> [WORK REQUEST] Your answer must be an exact copy of all the entries.

-*-

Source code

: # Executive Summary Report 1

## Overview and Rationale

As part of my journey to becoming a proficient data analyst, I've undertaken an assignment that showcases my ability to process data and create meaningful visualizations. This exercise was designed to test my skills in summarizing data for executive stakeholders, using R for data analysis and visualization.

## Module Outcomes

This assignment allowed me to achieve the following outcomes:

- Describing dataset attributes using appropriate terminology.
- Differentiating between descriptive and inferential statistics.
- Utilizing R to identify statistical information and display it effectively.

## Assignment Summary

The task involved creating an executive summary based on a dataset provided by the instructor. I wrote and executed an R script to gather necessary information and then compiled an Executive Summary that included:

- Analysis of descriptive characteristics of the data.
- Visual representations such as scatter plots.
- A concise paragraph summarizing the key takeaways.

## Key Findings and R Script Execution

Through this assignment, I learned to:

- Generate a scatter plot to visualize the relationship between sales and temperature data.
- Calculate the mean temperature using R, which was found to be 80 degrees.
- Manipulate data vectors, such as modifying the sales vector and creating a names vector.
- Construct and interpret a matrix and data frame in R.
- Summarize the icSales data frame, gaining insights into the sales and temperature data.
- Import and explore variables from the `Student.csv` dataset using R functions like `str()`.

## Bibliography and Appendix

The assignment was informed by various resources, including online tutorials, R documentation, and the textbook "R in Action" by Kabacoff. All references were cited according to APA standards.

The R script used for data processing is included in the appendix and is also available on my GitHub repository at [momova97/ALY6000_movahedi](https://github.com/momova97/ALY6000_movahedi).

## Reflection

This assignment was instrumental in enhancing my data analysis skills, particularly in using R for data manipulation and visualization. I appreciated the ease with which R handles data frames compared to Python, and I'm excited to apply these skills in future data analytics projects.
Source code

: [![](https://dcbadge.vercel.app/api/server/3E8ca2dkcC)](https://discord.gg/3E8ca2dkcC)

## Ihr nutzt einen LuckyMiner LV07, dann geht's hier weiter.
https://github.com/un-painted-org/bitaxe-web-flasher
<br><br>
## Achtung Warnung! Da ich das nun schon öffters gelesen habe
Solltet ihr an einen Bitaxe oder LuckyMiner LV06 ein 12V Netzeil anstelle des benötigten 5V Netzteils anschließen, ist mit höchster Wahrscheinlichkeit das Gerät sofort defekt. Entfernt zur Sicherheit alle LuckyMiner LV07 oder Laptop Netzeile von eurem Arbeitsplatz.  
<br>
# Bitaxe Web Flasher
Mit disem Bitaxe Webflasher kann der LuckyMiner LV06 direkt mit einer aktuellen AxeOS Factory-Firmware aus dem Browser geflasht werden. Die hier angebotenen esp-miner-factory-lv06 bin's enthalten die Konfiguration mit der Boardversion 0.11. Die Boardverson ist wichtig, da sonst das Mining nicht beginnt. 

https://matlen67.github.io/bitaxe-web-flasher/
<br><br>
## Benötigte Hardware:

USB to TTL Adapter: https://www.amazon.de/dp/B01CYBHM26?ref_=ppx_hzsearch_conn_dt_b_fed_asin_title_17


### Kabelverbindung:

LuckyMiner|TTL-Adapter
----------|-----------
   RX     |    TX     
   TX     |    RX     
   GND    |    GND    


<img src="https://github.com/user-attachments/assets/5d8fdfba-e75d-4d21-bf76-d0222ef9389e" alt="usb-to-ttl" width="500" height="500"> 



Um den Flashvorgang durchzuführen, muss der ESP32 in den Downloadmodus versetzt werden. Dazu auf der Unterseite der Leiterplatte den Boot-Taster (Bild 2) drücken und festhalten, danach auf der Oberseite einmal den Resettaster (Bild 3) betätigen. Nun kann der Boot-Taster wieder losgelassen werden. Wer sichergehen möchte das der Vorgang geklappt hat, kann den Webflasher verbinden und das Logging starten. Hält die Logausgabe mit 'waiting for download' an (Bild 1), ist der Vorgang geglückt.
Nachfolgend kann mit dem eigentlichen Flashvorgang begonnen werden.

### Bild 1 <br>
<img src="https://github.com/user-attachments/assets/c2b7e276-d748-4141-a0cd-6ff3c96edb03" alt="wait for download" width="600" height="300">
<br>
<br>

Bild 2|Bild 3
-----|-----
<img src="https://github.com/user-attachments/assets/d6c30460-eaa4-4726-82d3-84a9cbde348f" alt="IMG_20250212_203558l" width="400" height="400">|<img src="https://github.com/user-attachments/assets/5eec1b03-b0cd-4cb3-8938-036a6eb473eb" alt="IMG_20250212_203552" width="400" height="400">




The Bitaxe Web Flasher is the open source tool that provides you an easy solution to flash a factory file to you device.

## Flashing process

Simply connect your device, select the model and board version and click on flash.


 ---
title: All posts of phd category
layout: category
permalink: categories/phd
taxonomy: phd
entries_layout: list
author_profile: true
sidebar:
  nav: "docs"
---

-*-

> [PROBLEM SOLUTION]
Source code

: # Executive Summary Report 1

## Overview and Rationale

As part of my journey to becoming a proficient data analyst, I've undertaken an assignment that showcases my ability to process data and create meaningful visualizations. This exercise was designed to test my skills in summarizing data for executive stakeholders, using R for data analysis and visualization.

## Module Outcomes

This assignment allowed me to achieve the following outcomes:

- Describing dataset attributes using appropriate terminology.
- Differentiating between descriptive and inferential statistics.
- Utilizing R to identify statistical information and display it effectively.

## Assignment Summary

The task involved creating an executive summary based on a dataset provided by the instructor. I wrote and executed an R script to gather necessary information and then compiled an Executive Summary that included:

- Analysis of descriptive characteristics of the data.
- Visual representations such as scatter plots.
- A concise paragraph summarizing the key takeaways.

## Key Findings and R Script Execution

Through this assignment, I learned to:

- Generate a scatter plot to visualize the relationship between sales and temperature data.
- Calculate the mean temperature using R, which was found to be 80 degrees.
- Manipulate data vectors, such as modifying the sales vector and creating a names vector.
- Construct and interpret a matrix and data frame in R.
- Summarize the icSales data frame, gaining insights into the sales and temperature data.
- Import and explore variables from the `Student.csv` dataset using R functions like `str()`.

## Bibliography and Appendix

The assignment was informed by various resources, including online tutorials, R documentation, and the textbook "R in Action" by Kabacoff. All references were cited according to APA standards.

The R script used for data processing is included in the appendix and is also available on my GitHub repository at [momova97/ALY6000_movahedi](https://github.com/momova97/ALY6000_movahedi).

## Reflection

This assignment was instrumental in enhancing my data analysis skills, particularly in using R for data manipulation and visualization. I appreciated the ease with which R handles data frames compared to Python, and I'm excited to apply these skills in future data analytics projects.
Source code

: [![](https://dcbadge.vercel.app/api/server/3E8ca2dkcC)](https://discord.gg/3E8ca2dkcC)

## Ihr nutzt einen LuckyMiner LV07, dann geht's hier weiter.
https://github.com/un-painted-org/bitaxe-web-flasher
<br><br>
## Achtung Warnung! Da ich das nun schon öffters gelesen habe
Solltet ihr an einen Bitaxe oder LuckyMiner LV06 ein 12V Netzeil anstelle des benötigten 5V Netzteils anschließen, ist mit höchster Wahrscheinlichkeit das Gerät sofort defekt. Entfernt zur Sicherheit alle LuckyMiner LV07 oder Laptop Netzeile von eurem Arbeitsplatz.  
<br>
# Bitaxe Web Flasher
Mit disem Bitaxe Webflasher kann der LuckyMiner LV06 direkt mit einer aktuellen AxeOS Factory-Firmware aus dem Browser geflasht werden. Die hier angebotenen esp-miner-factory-lv06 bin's enthalten die Konfiguration mit der Boardversion 0.11. Die Boardverson ist wichtig, da sonst das Mining nicht beginnt. 

https://matlen67.github.io/bitaxe-web-flasher/
<br><br>
## Benötigte Hardware:

USB to TTL Adapter: https://www.amazon.de/dp/B01CYBHM26?ref_=ppx_hzsearch_conn_dt_b_fed_asin_title_17


### Kabelverbindung:

LuckyMiner|TTL-Adapter
----------|-----------
   RX     |    TX     
   TX     |    RX     
   GND    |    GND    


<img src="https://github.com/user-attachments/assets/5d8fdfba-e75d-4d21-bf76-d0222ef9389e" alt="usb-to-ttl" width="500" height="500"> 



Um den Flashvorgang durchzuführen, muss der ESP32 in den Downloadmodus versetzt werden. Dazu auf der Unterseite der Leiterplatte den Boot-Taster (Bild 2) drücken und festhalten, danach auf der Oberseite einmal den Resettaster (Bild 3) betätigen. Nun kann der Boot-Taster wieder losgelassen werden. Wer sichergehen möchte das der Vorgang geklappt hat, kann den Webflasher verbinden und das Logging starten. Hält die Logausgabe mit 'waiting for download' an (Bild 1), ist der Vorgang geglückt.
Nachfolgend kann mit dem eigentlichen Flashvorgang begonnen werden.

### Bild 1 <br>
<img src="https://github.com/user-attachments/assets/c2b7e276-d748-4141-a0cd-6ff3c96edb03" alt="wait for download" width="600" height="300">
<br>
<br>

Bild 2|Bild 3
-----|-----
<img src="https://github.com/user-attachments/assets/d6c30460-eaa4-4726-82d3-84a9cbde348f" alt="IMG_20250212_203558l" width="400" height="400">|<img src="https://github.com/user-attachments/assets/5eec1b03-b0cd-4cb3-8938-036a6eb473eb" alt="IMG_20250212_203552" width="400" height="400">




The Bitaxe Web Flasher is the open source tool that provides you an easy solution to flash a factory file to you device.

## Flashing process

Simply connect your device, select the model and board version and click on flash.


 ---
title: All posts of phd category
layout: category
permalink: categories/phd
taxonomy: phd
entries_layout: list
author_profile: true
sidebar:
  nav: "docs"
---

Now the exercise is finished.